We just had failed upgrades on two of our mongodb replica set clusters.

Both are setup as such.
1 arbiter, 2 replicaset members.

virtual/mapped memory went from 3-7GB, to immediate 34GB one one replica set, and 16GB on another. Both sets of boxes have 4GB memory and 8GB swap

on version 1.8.1, same data, with active traffic.

18180 root 4 45 0 3522M 1999M cpu/13 4:02 6.25% mongod

on version 2.0.3, same data, same node, with active traffic

PID USERNAME LWP PRI NICE SIZE RES STATE TIME CPU COMMAND
11752 root 92 59 0 34G 1883M cpu/11 13:19 7.25% mongod

all are running under solaris zones ( joyent ), but are just regular joyent slices.

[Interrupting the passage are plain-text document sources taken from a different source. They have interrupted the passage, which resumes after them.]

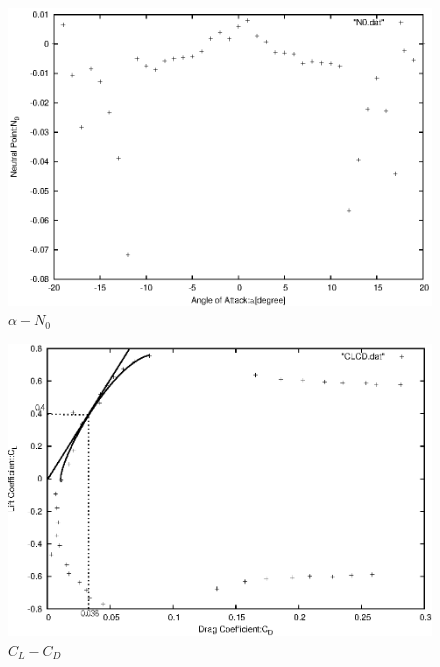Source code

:\documentclass[a4j,twoside,openright,11pt]{jarticle}
\begin{document}
\begin{figure}[htbp]
\begin{center}
\includegraphics[width=12cm]{./N0/N0.eps}
\end{center}
\caption{$\alpha - N_0$}
\end{figure}

\begin{figure}[htbp]
\begin{center}
\includegraphics[width=12cm]{./CLCD/CLCD2.eps}
\end{center}
\caption{$C_L - C_D$}
\end{figure}


\newpage
\end{document}
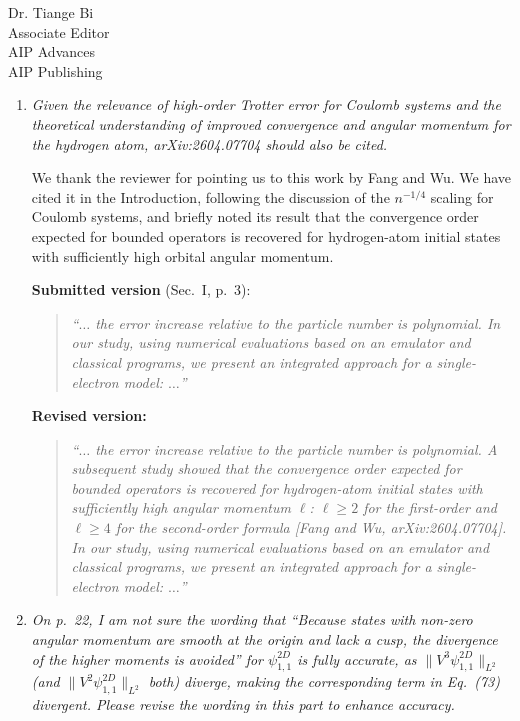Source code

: \documentclass[11pt]{letter}
\begin{document}
\begin{letter}{Dr. Tiange Bi \\ Associate Editor \\ AIP Advances \\ AIP Publishing}
\begin{enumerate}
\item \textit{Given the relevance of high-order Trotter error for Coulomb
systems and the theoretical understanding of improved convergence and angular
momentum for the hydrogen atom, arXiv:2604.07704 should also be cited.}

We thank the reviewer for pointing us to this work by Fang and Wu. We have
cited it in the Introduction, following the discussion of the $n^{-1/4}$
scaling for Coulomb systems, and briefly noted its result that the
convergence order expected for bounded operators is recovered for
hydrogen-atom initial states with sufficiently high orbital angular momentum.

\smallskip
\noindent\textbf{Submitted version} (Sec.~I, p.~3):
\begin{quote}
\itshape
``$\dots$ the error increase relative to the particle number is polynomial.
In our study, using numerical evaluations based on an emulator and classical
programs, we present an integrated approach for a single-electron model:
$\dots$''
\end{quote}

\noindent\textbf{Revised version:}
\begin{quote}
\itshape
``$\dots$ the error increase relative to the particle number is polynomial. A
subsequent study showed that the convergence order expected for bounded
operators is recovered for hydrogen-atom initial states with sufficiently high
angular momentum $\ell$: $\ell \ge 2$ for the first-order and $\ell \ge 4$ for
the second-order formula [Fang and Wu, arXiv:2604.07704]. In our study, using
numerical evaluations based on an emulator and classical programs, we present
an integrated approach for a single-electron model: $\dots$''
\end{quote}

\item \textit{On p.~22, I am not sure the wording that ``Because states with
non-zero angular momentum are smooth at the origin and lack a cusp, the
divergence of the higher moments is avoided'' for $\psi^{2D}_{1,1}$ is fully
accurate, as $\|V^3\psi^{2D}_{1,1}\|_{L^2}$ (and $\|V^2\psi^{2D}_{1,1}\|_{L^2}$
both) diverge, making the corresponding term in Eq.~(73) divergent. Please
revise the wording in this part to enhance accuracy.}


\end{enumerate}
\end{letter}
\end{document}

after about 30 minutes of traffic, mongod's would crash. and replica fail over would continue, back and forth. We were upgrading to 2.0.3 to try to address the constant fail over issue. Performance is fine, so that's why we've kept the boxes at 4GB, our active data set is low. ( on disk data is about 10GB on both).

this is in 64bit



 Comments   
Comment by Ian Whalen (Inactive) [ 13/Jul/12 ]

@javier I'm closing this now, but please reopen if you can attach further logs or provide any further info from the sun debugger.

Comment by Dwight Merriman [ 03/Mar/12 ]

can you post the end of a log with a little more detail. if there is more. i see the ' terminate() called, printing stack:' above but nothing else. so wondering what is up.

this is almost surely sun specific. we will fix but could take a little time without more detail.

running in the sun debugger would be interesting, or chatting with joyent support too.

Comment by Javier Frias [ 02/Mar/12 ]

also, a few of the crashes, this has been the text preceding the "starting mongo.


Wed Feb 29 18:50:43 [conn138] end connection 10.200.14.56:56842
Wed Feb 29 18:50:43 [conn180] end connection 10.200.14.67:61303
Logstream::get called in uninitialized state
Wed Feb 29 18:50:43 [conn199] end connection 10.200.14.67:56790
Wed Feb 29 18:51:18 [initandlisten] MongoDB starting : pid=29869 port=27017 dbpath=/data/db 64-bit

Wed Feb 29 18:55:31 [conn176] end connection 10.200.14.58:41561
Wed Feb 29 18:55:31 [conn260] end connection 10.200.14.67:48064
Wed Feb 29 18:55:31 terminate() called, printing stack:
Wed Feb 29 18:55:31 terminate() called, printing stack:
Wed Feb 29 18:55:36 [initandlisten] MongoDB starting : pid=7661 port=27017 dbpath=/data/db 64-bit

Wed Feb 29 18:58:42 [conn36] end connection 10.200.14.65:38252
Wed Feb 29 18:58:42 [conn38] end connection 10.200.14.49:57457
Wed Feb 29 18:58:42 terminate() called, printing stack:
Wed Feb 29 18:58:42 terminate() called, printing stack:
Wed Feb 29 19:00:52 [initandlisten] MongoDB starting : pid=15572 port=27017 dbpath=/data/db 64-bit

Comment by Javier Frias [ 02/Mar/12 ]

we've added an extra 4GB to the solaris zone running this instance, and the problem still persists. We are also going to change our front end, so that these very large queries don't happen any more, and see if that stops the crashes.

Comment by Javier Frias [ 02/Mar/12 ]

It doesnt seem to log the crash. Basically, the scenario is mongodb gets a series of very large result queries, and it exits/crashes. Here's the log from svc( solaris process watcher ) for that time.

I cut away the query right before the "MongoDB starting" as its pretty large, but can send you a gzipped version of the log with everything if you'd like ( its going to be a few hundred megs ).

Just to give you an idea of how often it happens, heres the last two days ( there's a slight discrepancy, since some the times there was manual intervention ).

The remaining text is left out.